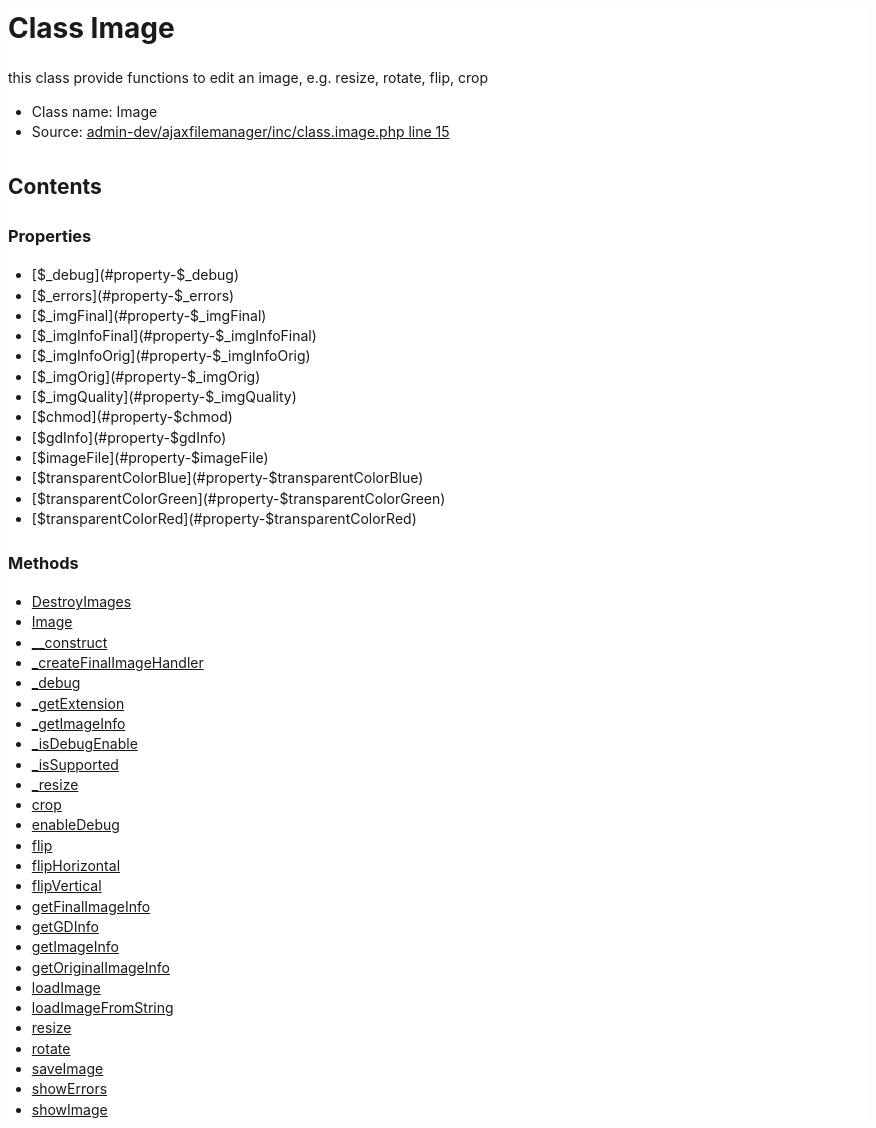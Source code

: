 Class Image
=====================

this class provide functions to edit an image, e.g. resize, rotate, flip, crop



* Class name: Image
* Source: [admin-dev/ajaxfilemanager/inc/class.image.php line 15](https://github.com/PrestaShop/PrestaShop/blob/1.5.4.1/admin-dev/ajaxfilemanager/inc/class.image.php#L15)


Contents
--------


### Properties

* [$_debug](#property-$_debug)
* [$_errors](#property-$_errors)
* [$_imgFinal](#property-$_imgFinal)
* [$_imgInfoFinal](#property-$_imgInfoFinal)
* [$_imgInfoOrig](#property-$_imgInfoOrig)
* [$_imgOrig](#property-$_imgOrig)
* [$_imgQuality](#property-$_imgQuality)
* [$chmod](#property-$chmod)
* [$gdInfo](#property-$gdInfo)
* [$imageFile](#property-$imageFile)
* [$transparentColorBlue](#property-$transparentColorBlue)
* [$transparentColorGreen](#property-$transparentColorGreen)
* [$transparentColorRed](#property-$transparentColorRed)

### Methods

* [DestroyImages](#method-DestroyImages)
* [Image](#method-Image)
* [__construct](#method-__construct)
* [_createFinalImageHandler](#method-_createFinalImageHandler)
* [_debug](#method-_debug)
* [_getExtension](#method-_getExtension)
* [_getImageInfo](#method-_getImageInfo)
* [_isDebugEnable](#method-_isDebugEnable)
* [_isSupported](#method-_isSupported)
* [_resize](#method-_resize)
* [crop](#method-crop)
* [enableDebug](#method-enableDebug)
* [flip](#method-flip)
* [flipHorizontal](#method-flipHorizontal)
* [flipVertical](#method-flipVertical)
* [getFinalImageInfo](#method-getFinalImageInfo)
* [getGDInfo](#method-getGDInfo)
* [getImageInfo](#method-getImageInfo)
* [getOriginalImageInfo](#method-getOriginalImageInfo)
* [loadImage](#method-loadImage)
* [loadImageFromString](#method-loadImageFromString)
* [resize](#method-resize)
* [rotate](#method-rotate)
* [saveImage](#method-saveImage)
* [showErrors](#method-showErrors)
* [showImage](#method-showImage)
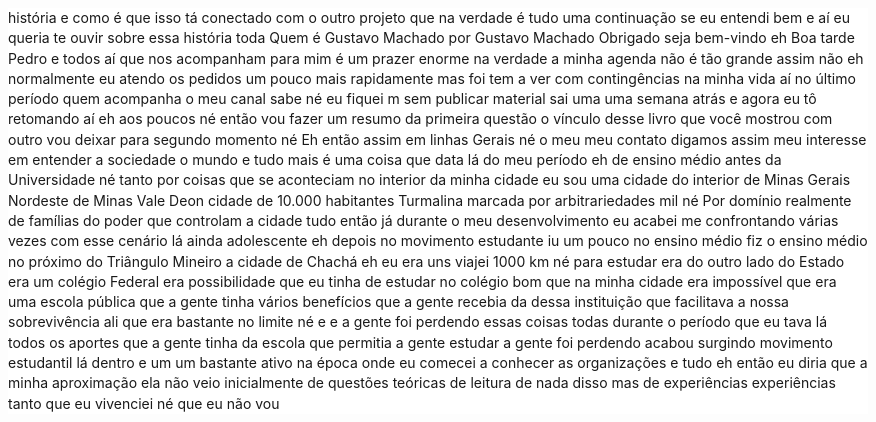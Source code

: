 história e como é que isso tá conectado
com o outro projeto que na verdade é
tudo uma continuação se eu entendi bem e
aí eu queria te ouvir sobre essa
história toda Quem é Gustavo Machado por
Gustavo Machado Obrigado seja bem-vindo
eh Boa tarde Pedro e todos aí que nos
acompanham para mim é um prazer enorme
na verdade a minha agenda não é tão
grande assim não eh normalmente eu
atendo os pedidos um pouco mais
rapidamente mas foi tem a ver com
contingências na minha vida aí no último
período quem acompanha o meu canal sabe
né eu fiquei m sem publicar material sai
uma uma semana atrás e agora eu tô
retomando aí
eh aos poucos né então vou fazer um
resumo da primeira questão o vínculo
desse livro que você mostrou com outro
vou deixar para segundo momento né
Eh então assim em linhas Gerais né o meu
meu contato digamos assim meu interesse
em entender a sociedade o mundo e tudo
mais é uma coisa que data lá do meu
período eh de ensino médio antes da
Universidade né tanto por coisas que se
aconteciam no interior da minha cidade
eu sou uma cidade do interior de Minas
Gerais Nordeste de Minas Vale Deon
cidade de 10.000 habitantes
Turmalina marcada por arbitrariedades
mil né Por domínio realmente de famílias
do poder que controlam a cidade tudo
então já durante o meu desenvolvimento
eu acabei me confrontando várias vezes
com esse cenário lá ainda adolescente
eh depois no movimento estudante iu um
pouco no ensino médio fiz o ensino médio
no próximo do Triângulo Mineiro a cidade
de Chachá
eh eu era uns viajei 1000 km né para
estudar era do outro lado do Estado era
um colégio Federal era possibilidade que
eu tinha de estudar no colégio bom que
na minha cidade era impossível que era
uma escola pública que a gente tinha
vários benefícios que a gente recebia da
dessa instituição que facilitava a nossa
sobrevivência ali que era bastante no
limite né
e e a gente foi perdendo essas coisas
todas durante o período que eu tava lá
todos os aportes que a gente tinha da
escola que permitia a gente estudar a
gente foi perdendo acabou surgindo
movimento estudantil lá dentro e um um
bastante ativo na época onde eu comecei
a conhecer as organizações e tudo
eh então eu diria que a minha
aproximação ela não veio inicialmente de
questões teóricas de leitura de nada
disso mas de experiências experiências
tanto que eu vivenciei né que eu não vou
********************
» **DESCRIPTION OF THE TASK**
The string "minha" may occur on several lines of the listing; state how many such lines there are, giving the number only.

» **RESPONSE TO THE TASK**
5